→ **WHAT TO PRODUCE**:
Return verbatim every line from the first line of the data below to the line that contains "6. Maintains single", inclusive, and no further.

→ **Source texts of formatted documents**:
· · · · · · ·
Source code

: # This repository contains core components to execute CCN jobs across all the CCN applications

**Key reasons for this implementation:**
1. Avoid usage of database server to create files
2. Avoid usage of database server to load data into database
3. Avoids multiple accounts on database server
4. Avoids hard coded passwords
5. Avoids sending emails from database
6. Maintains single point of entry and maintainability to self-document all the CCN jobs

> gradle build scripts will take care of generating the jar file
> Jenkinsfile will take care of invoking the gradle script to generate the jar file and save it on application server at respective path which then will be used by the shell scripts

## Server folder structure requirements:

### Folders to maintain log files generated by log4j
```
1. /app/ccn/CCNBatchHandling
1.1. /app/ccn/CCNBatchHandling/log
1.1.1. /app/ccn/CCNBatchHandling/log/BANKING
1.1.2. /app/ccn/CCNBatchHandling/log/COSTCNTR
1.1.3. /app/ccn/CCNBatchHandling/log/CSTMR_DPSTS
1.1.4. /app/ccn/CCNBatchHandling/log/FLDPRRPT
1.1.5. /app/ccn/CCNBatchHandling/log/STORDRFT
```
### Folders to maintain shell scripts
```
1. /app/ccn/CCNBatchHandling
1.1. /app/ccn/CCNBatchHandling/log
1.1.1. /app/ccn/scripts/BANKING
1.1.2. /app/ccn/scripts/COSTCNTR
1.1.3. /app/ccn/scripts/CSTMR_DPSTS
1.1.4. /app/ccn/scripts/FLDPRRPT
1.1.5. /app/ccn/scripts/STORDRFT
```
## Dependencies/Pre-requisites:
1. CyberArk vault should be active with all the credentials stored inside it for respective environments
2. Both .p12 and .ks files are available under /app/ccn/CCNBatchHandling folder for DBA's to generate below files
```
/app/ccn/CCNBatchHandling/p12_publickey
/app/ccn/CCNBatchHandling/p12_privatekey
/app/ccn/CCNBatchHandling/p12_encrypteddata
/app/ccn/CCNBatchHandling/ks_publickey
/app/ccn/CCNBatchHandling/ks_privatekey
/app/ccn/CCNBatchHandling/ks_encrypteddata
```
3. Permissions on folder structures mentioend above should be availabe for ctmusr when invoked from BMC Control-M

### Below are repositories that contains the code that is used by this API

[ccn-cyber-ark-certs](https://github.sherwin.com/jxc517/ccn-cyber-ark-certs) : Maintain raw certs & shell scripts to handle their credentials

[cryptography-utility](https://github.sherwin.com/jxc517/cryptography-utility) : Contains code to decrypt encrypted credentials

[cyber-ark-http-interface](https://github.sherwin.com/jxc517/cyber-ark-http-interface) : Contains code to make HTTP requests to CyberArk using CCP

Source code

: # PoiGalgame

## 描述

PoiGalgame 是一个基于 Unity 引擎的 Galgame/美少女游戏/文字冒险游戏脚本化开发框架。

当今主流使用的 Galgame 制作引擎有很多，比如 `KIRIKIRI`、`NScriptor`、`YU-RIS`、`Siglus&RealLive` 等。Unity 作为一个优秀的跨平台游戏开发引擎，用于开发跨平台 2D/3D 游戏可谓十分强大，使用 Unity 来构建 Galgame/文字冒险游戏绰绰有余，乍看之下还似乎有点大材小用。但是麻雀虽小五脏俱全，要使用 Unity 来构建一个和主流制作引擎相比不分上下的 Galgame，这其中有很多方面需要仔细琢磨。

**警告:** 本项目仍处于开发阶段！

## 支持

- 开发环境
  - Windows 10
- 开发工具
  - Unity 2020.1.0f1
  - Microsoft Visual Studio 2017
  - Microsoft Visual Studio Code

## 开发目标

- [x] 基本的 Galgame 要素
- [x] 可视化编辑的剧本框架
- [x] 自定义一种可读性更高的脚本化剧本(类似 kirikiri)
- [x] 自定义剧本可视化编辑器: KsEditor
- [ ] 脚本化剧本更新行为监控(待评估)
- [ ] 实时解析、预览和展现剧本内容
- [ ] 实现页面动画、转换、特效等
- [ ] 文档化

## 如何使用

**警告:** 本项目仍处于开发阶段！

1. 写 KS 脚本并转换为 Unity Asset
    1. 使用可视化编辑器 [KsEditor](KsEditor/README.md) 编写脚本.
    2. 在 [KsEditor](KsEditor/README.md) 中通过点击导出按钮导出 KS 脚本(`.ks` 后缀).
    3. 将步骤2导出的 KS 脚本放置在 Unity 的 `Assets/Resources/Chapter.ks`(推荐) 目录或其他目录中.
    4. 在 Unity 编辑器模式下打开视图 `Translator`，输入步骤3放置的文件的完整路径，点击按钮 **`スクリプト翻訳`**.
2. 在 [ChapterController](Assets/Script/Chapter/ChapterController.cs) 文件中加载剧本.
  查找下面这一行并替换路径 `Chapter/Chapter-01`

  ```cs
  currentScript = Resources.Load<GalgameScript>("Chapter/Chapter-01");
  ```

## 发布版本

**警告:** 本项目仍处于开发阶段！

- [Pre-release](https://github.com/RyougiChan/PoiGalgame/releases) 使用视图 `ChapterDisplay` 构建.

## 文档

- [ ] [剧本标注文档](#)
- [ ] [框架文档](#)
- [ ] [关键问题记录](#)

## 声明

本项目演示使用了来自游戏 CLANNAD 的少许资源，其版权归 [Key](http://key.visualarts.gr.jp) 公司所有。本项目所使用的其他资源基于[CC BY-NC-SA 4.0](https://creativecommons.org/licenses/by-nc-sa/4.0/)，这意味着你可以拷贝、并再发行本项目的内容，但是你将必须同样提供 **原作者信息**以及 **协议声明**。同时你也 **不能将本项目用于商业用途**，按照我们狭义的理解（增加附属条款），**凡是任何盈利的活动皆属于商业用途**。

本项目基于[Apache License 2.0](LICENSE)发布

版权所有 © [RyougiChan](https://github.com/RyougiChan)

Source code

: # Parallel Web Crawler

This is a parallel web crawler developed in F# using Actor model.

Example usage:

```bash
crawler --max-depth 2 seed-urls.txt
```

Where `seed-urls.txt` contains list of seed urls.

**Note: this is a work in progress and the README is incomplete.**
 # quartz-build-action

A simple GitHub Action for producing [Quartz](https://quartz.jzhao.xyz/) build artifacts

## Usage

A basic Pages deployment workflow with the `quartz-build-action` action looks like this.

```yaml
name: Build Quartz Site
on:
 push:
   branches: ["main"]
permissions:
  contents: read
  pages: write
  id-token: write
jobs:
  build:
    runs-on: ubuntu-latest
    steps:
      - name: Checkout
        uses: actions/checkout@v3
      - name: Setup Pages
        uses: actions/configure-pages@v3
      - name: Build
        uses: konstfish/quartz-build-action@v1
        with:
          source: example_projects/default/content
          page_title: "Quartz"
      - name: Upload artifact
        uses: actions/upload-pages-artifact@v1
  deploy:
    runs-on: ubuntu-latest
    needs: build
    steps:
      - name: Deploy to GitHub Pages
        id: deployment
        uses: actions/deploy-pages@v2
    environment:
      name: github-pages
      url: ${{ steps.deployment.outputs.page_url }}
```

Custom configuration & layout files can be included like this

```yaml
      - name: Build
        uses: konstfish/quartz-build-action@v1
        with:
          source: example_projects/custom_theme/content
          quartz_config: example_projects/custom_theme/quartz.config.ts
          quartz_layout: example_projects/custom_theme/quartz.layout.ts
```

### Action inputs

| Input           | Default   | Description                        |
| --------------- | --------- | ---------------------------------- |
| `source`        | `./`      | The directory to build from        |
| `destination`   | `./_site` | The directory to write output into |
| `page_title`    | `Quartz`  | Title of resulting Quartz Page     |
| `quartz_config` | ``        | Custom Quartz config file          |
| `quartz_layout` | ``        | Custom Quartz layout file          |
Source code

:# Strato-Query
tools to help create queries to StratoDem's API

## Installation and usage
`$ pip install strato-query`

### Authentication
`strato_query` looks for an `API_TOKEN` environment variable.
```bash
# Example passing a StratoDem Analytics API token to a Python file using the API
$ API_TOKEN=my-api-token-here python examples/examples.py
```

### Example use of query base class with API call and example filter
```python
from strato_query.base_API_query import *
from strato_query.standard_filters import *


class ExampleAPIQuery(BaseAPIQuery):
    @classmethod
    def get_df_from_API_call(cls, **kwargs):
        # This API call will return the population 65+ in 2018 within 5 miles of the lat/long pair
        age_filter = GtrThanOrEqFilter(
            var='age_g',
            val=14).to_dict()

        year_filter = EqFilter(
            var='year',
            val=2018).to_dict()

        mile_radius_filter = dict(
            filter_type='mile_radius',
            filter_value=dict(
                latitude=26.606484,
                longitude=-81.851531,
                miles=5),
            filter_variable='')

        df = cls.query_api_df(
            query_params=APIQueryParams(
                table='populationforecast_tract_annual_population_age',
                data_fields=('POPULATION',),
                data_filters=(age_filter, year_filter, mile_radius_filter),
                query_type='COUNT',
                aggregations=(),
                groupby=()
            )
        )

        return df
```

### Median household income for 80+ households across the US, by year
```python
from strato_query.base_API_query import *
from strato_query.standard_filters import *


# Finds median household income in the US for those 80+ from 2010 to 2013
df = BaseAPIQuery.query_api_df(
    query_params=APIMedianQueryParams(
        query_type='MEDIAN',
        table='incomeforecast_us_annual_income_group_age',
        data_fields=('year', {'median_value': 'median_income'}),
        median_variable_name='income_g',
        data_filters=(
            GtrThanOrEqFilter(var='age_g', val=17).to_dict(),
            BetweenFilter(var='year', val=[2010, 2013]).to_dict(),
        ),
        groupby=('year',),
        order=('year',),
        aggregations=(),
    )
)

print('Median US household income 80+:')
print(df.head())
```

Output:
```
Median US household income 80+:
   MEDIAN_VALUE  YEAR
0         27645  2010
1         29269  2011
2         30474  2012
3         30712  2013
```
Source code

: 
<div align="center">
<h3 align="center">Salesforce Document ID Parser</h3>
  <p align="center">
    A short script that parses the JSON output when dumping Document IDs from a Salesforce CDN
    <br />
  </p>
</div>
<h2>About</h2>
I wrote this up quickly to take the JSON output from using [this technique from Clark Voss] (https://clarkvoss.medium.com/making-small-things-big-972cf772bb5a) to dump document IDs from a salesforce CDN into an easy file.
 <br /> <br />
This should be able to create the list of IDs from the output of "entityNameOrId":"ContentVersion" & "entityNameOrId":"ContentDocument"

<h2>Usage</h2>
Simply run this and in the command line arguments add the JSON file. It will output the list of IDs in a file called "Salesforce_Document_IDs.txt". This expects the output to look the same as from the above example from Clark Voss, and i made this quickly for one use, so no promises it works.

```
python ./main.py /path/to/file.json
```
· · · · · · ·
→ **TASK SOLUTION**:
Source code

: # This repository contains core components to execute CCN jobs across all the CCN applications

**Key reasons for this implementation:**
1. Avoid usage of database server to create files
2. Avoid usage of database server to load data into database
3. Avoids multiple accounts on database server
4. Avoids hard coded passwords
5. Avoids sending emails from database
6. Maintains single point of entry and maintainability to self-document all the CCN jobs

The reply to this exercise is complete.